Stored data entries
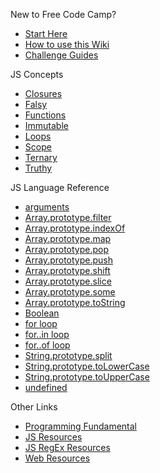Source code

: New to Free Code Camp?
- [Start Here](https://github.com/FreeCodeCamp/FreeCodeCamp/wiki/Start-Here)
- [How to use this Wiki](https://github.com/FreeCodeCamp/freecodecamp/wiki/How-to-use-the-Free-Code-Camp-Wiki)
- [Challenge Guides](https://github.com/FreeCodeCamp/FreeCodeCamp/wiki/Map)

JS Concepts
- [Closures](https://github.com/freecodecamp/freecodecamp/wiki/js-closures)
- [Falsy](https://github.com/freecodecamp/freecodecamp/wiki/js-falsy)
- [Functions](https://github.com/freecodecamp/freecodecamp/wiki/js-functions)
- [Immutable](https://github.com/freecodecamp/freecodecamp/wiki/js-immutable)
- [Loops](https://github.com/freecodecamp/freecodecamp/wiki/js-loops)
- [Scope](https://github.com/freecodecamp/freecodecamp/wiki/js-scope)
- [Ternary](https://github.com/freecodecamp/freecodecamp/wiki/js-ternary)
- [Truthy](https://github.com/freecodecamp/freecodecamp/wiki/js-truthy)

JS Language Reference
- [arguments](https://github.com/freecodecamp/freecodecamp/wiki/js-arguments)
- [Array.prototype.filter](https://github.com/freecodecamp/freecodecamp/wiki/js-array-prototype-filter)
- [Array.prototype.indexOf](https://github.com/freecodecamp/freecodecamp/wiki/js-array-prototype-indexof)
- [Array.prototype.map](https://github.com/freecodecamp/freecodecamp/wiki/js-array-prototype-map)
- [Array.prototype.pop](https://github.com/freecodecamp/freecodecamp/wiki/js-array-prototype-pop)
- [Array.prototype.push](https://github.com/freecodecamp/freecodecamp/wiki/js-array-prototype-push)
- [Array.prototype.shift](https://github.com/freecodecamp/freecodecamp/wiki/js-array-prototype-shift)
- [Array.prototype.slice](https://github.com/freecodecamp/freecodecamp/wiki/js-array-prototype-slice)
- [Array.prototype.some](https://github.com/freecodecamp/freecodecamp/wiki/js-array-prototype-some)
- [Array.prototype.toString](https://github.com/freecodecamp/freecodecamp/wiki/js-array-prototype-tostring)
- [Boolean](https://github.com/FreeCodeCamp/FreeCodeCamp/wiki/js-Boolean)
- [for loop](https://github.com/freecodecamp/freecodecamp/wiki/js-for-loop)
- [for..in loop](https://github.com/freecodecamp/freecodecamp/wiki/js-for-in-loop)
- [for..of loop](https://github.com/freecodecamp/freecodecamp/wiki/js-for-of-loop)
- [String.prototype.split](https://github.com/FreeCodeCamp/FreeCodeCamp/wiki/js-String-prototype-split)
- [String.prototype.toLowerCase](https://github.com/FreeCodeCamp/FreeCodeCamp/wiki/js-String-prototype-toLowerCase)
- [String.prototype.toUpperCase](https://github.com/FreeCodeCamp/FreeCodeCamp/wiki/js-String-prototype-toUpperCase)
- [undefined](https://github.com/freecodecamp/freecodecamp/wiki/js-undefined)

Other Links
- [Programming Fundamental](https://github.com/freecodecamp/freecodecamp/wiki/programming-fundamental)
- [JS Resources](https://github.com/freecodecamp/freecodecamp/wiki/js-resources)
- [JS RegEx Resources](https://github.com/FreeCodeCamp/FreeCodeCamp/wiki/JS-Regex-Resources)
- [Web Resources](https://github.com/FreeCodeCamp/FreeCodeCamp/wiki/Web-Resources)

● **What you need to do**: Restate the entries verbatim and exclude any pictures.

● **Written answer**:
Source code

: New to Free Code Camp?
- [Start Here](https://github.com/FreeCodeCamp/FreeCodeCamp/wiki/Start-Here)
- [How to use this Wiki](https://github.com/FreeCodeCamp/freecodecamp/wiki/How-to-use-the-Free-Code-Camp-Wiki)
- [Challenge Guides](https://github.com/FreeCodeCamp/FreeCodeCamp/wiki/Map)

JS Concepts
- [Closures](https://github.com/freecodecamp/freecodecamp/wiki/js-closures)
- [Falsy](https://github.com/freecodecamp/freecodecamp/wiki/js-falsy)
- [Functions](https://github.com/freecodecamp/freecodecamp/wiki/js-functions)
- [Immutable](https://github.com/freecodecamp/freecodecamp/wiki/js-immutable)
- [Loops](https://github.com/freecodecamp/freecodecamp/wiki/js-loops)
- [Scope](https://github.com/freecodecamp/freecodecamp/wiki/js-scope)
- [Ternary](https://github.com/freecodecamp/freecodecamp/wiki/js-ternary)
- [Truthy](https://github.com/freecodecamp/freecodecamp/wiki/js-truthy)

JS Language Reference
- [arguments](https://github.com/freecodecamp/freecodecamp/wiki/js-arguments)
- [Array.prototype.filter](https://github.com/freecodecamp/freecodecamp/wiki/js-array-prototype-filter)
- [Array.prototype.indexOf](https://github.com/freecodecamp/freecodecamp/wiki/js-array-prototype-indexof)
- [Array.prototype.map](https://github.com/freecodecamp/freecodecamp/wiki/js-array-prototype-map)
- [Array.prototype.pop](https://github.com/freecodecamp/freecodecamp/wiki/js-array-prototype-pop)
- [Array.prototype.push](https://github.com/freecodecamp/freecodecamp/wiki/js-array-prototype-push)
- [Array.prototype.shift](https://github.com/freecodecamp/freecodecamp/wiki/js-array-prototype-shift)
- [Array.prototype.slice](https://github.com/freecodecamp/freecodecamp/wiki/js-array-prototype-slice)
- [Array.prototype.some](https://github.com/freecodecamp/freecodecamp/wiki/js-array-prototype-some)
- [Array.prototype.toString](https://github.com/freecodecamp/freecodecamp/wiki/js-array-prototype-tostring)
- [Boolean](https://github.com/FreeCodeCamp/FreeCodeCamp/wiki/js-Boolean)
- [for loop](https://github.com/freecodecamp/freecodecamp/wiki/js-for-loop)
- [for..in loop](https://github.com/freecodecamp/freecodecamp/wiki/js-for-in-loop)
- [for..of loop](https://github.com/freecodecamp/freecodecamp/wiki/js-for-of-loop)
- [String.prototype.split](https://github.com/FreeCodeCamp/FreeCodeCamp/wiki/js-String-prototype-split)
- [String.prototype.toLowerCase](https://github.com/FreeCodeCamp/FreeCodeCamp/wiki/js-String-prototype-toLowerCase)
- [String.prototype.toUpperCase](https://github.com/FreeCodeCamp/FreeCodeCamp/wiki/js-String-prototype-toUpperCase)
- [undefined](https://github.com/freecodecamp/freecodecamp/wiki/js-undefined)

Other Links
- [Programming Fundamental](https://github.com/freecodecamp/freecodecamp/wiki/programming-fundamental)
- [JS Resources](https://github.com/freecodecamp/freecodecamp/wiki/js-resources)
- [JS RegEx Resources](https://github.com/FreeCodeCamp/FreeCodeCamp/wiki/JS-Regex-Resources)
- [Web Resources](https://github.com/FreeCodeCamp/FreeCodeCamp/wiki/Web-Resources)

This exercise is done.